One afternoon, when he'd been riding over to see the Scrivens, Eric had had an idea which he'd later tried to put into a poem. Chapel Bridge and Gatesley were like the two poles of a magnet. Chapel Bridge—the blank asphalt and brick village, his village, clean, urban, dead—he called the negative pole. Gatesley—their village, lying so romantically in the narrow valley, its grey stone cottages surrounded by the sloping moors—that was the positive pole. And if you rode over from Chapel Bridge to Gatesley, from Gatesley back to Chapel Bridge, you were like a pin on a bit of metal filing, being drawn first by one pole, then by the other. That was where the poem had broken down, because a pin would never move between the poles at all, but fly to one and stick there. Also, "magnet" is
an awkward-sounding word to get into a sonnet. Anyhow, Eric had the sensation, although he couldn't express it as well as he would have liked. As he climbed the hill to the waterworks he felt the strong negative pull of Chapel Bridge trying to drag him backwards like a harness. The Hall was behind it. His mother. All the morning's scruples. The War Memorial itself. But as he passed the waterworks, as he climbed the hill to Ridge top, the field strength of Chapel Bridge grew weaker. Weaker it grew, until the neutral point was reached, the farm which stood at the last corkscrew of the road. A few yards more, and the faint pull of Gatesley could already be felt. And now Aunt Mary and Maurice and Anne were drawing him forward, so that it seemed no effort to jump on to his bicycle and pedal up the last of the slope.

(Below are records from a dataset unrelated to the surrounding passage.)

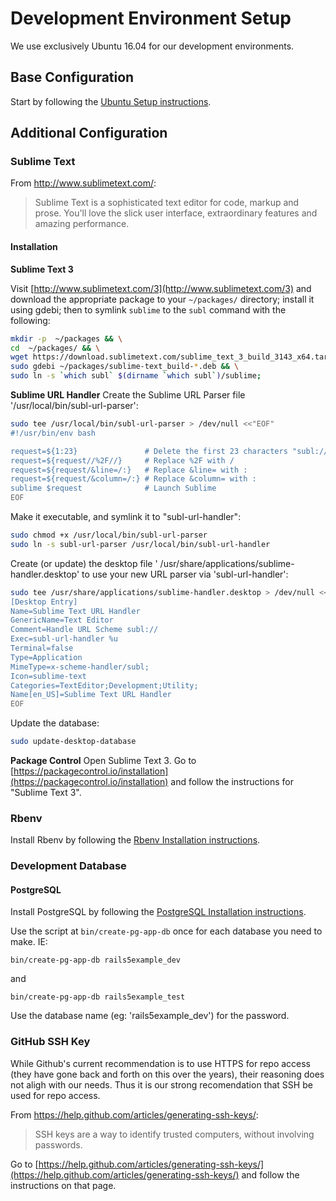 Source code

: # Development Environment Setup
We use exclusively Ubuntu 16.04 for our development environments.

## Base Configuration
Start by following the [Ubuntu Setup instructions](./Ubuntu-Setup.md).

## Additional Configuration

### Sublime Text

From http://www.sublimetext.com/:

> Sublime Text is a sophisticated text editor for code, markup and prose. You'll love the slick user interface, extraordinary features and amazing performance.

#### Installation

**Sublime Text 3**

Visit [http://www.sublimetext.com/3](http://www.sublimetext.com/3) and download the appropriate package to your `~/packages/` directory; install it using gdebi; then to symlink `sublime` to the `subl` command with the following:
```bash
mkdir -p  ~/packages && \
cd  ~/packages/ && \
wget https://download.sublimetext.com/sublime_text_3_build_3143_x64.tar.bz2 && \
sudo gdebi ~/packages/sublime-text_build-*.deb && \
sudo ln -s `which subl` $(dirname `which subl`)/sublime;
```

**Sublime URL Handler**
Create the Sublime URL Parser file '/usr/local/bin/subl-url-parser':
```bash
sudo tee /usr/local/bin/subl-url-parser > /dev/null <<"EOF"
#!/usr/bin/env bash

request=${1:23}               # Delete the first 23 characters "subl://open?url=file://"
request=${request//%2F//}     # Replace %2F with /
request=${request/&line=/:}   # Replace &line= with :
request=${request/&column=/:} # Replace &column= with :
sublime $request              # Launch Sublime
EOF
```
Make it executable, and symlink it to "subl-url-handler":
```bash
sudo chmod +x /usr/local/bin/subl-url-parser
sudo ln -s subl-url-parser /usr/local/bin/subl-url-handler
```
Create (or update) the desktop file ' /usr/share/applications/sublime-handler.desktop' to use your new URL parser via 'subl-url-handler':
```bash
sudo tee /usr/share/applications/sublime-handler.desktop > /dev/null <<EOF
[Desktop Entry]
Name=Sublime Text URL Handler
GenericName=Text Editor
Comment=Handle URL Scheme subl://
Exec=subl-url-handler %u
Terminal=false
Type=Application
MimeType=x-scheme-handler/subl;
Icon=sublime-text
Categories=TextEditor;Development;Utility;
Name[en_US]=Sublime Text URL Handler
EOF
```
Update the database:
```bash
sudo update-desktop-database
```

**Package Control**
Open Sublime Text 3.
Go to [https://packagecontrol.io/installation](https://packagecontrol.io/installation) and follow the instructions for "Sublime Text 3".

### Rbenv

Install Rbenv by following the [Rbenv Installation instructions](./Rbenv-Installation.md).

### Development Database

#### PostgreSQL

Install PostgreSQL by following the [PostgreSQL Installation instructions](./PostgreSQL-Installation.md).

Use the script at `bin/create-pg-app-db` once for each database you need to make. IE:
```
bin/create-pg-app-db rails5example_dev
```
and
```
bin/create-pg-app-db rails5example_test
```
Use the database name (eg: 'rails5example_dev') for the password.

### GitHub SSH Key
While Github's current recommendation is to use HTTPS for repo access (they have gone back and forth on this over the years), their reasoning does not aligh with our needs. Thus it is our strong recomendation that SSH be used for repo access.

From https://help.github.com/articles/generating-ssh-keys/:

> SSH keys are a way to identify trusted computers, without involving passwords.

Go to [https://help.github.com/articles/generating-ssh-keys/](https://help.github.com/articles/generating-ssh-keys/) and follow the instructions on that page.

From the Ridge you could see right out across Cheshire—on a clear day, to the mountains. At night, the lights of Manchester, Stockport and Hyde were sprinkled over the north-western plain, seemed sometimes to quiver and move in the tremendous cataract of air pouring over the hills. And when there had been a snowfall, Kinder Scout looked awful and lonely with black outcrops of rock, under a bare sky. One year the Downfall had frozen to an enormous icicle, reflecting the red sun. Stone walls criss-crossed the wild, bleak country spreading towards Macclesfield Forest and the
Peak. Maurice had become an expert on ordnance maps, and though he seldom walked further than he could help, he reeled off, within a few months of coming to Gatesley, names which Eric had never heard, fascinating him: Hoo Moor, Flash, Stoop, Adder's Green. At the top of the Ridge it was always cool; though Cheshire lay trembling in haze. Eric got off his bicycle for a few moments, liking to stand there, feeling on one hand the lonely country of cart-roads, broken sign-posts, stone farms and walls, on the other the solemn wilderness of tram-lines and brick and the tall mills scribbling the sky with their smoke.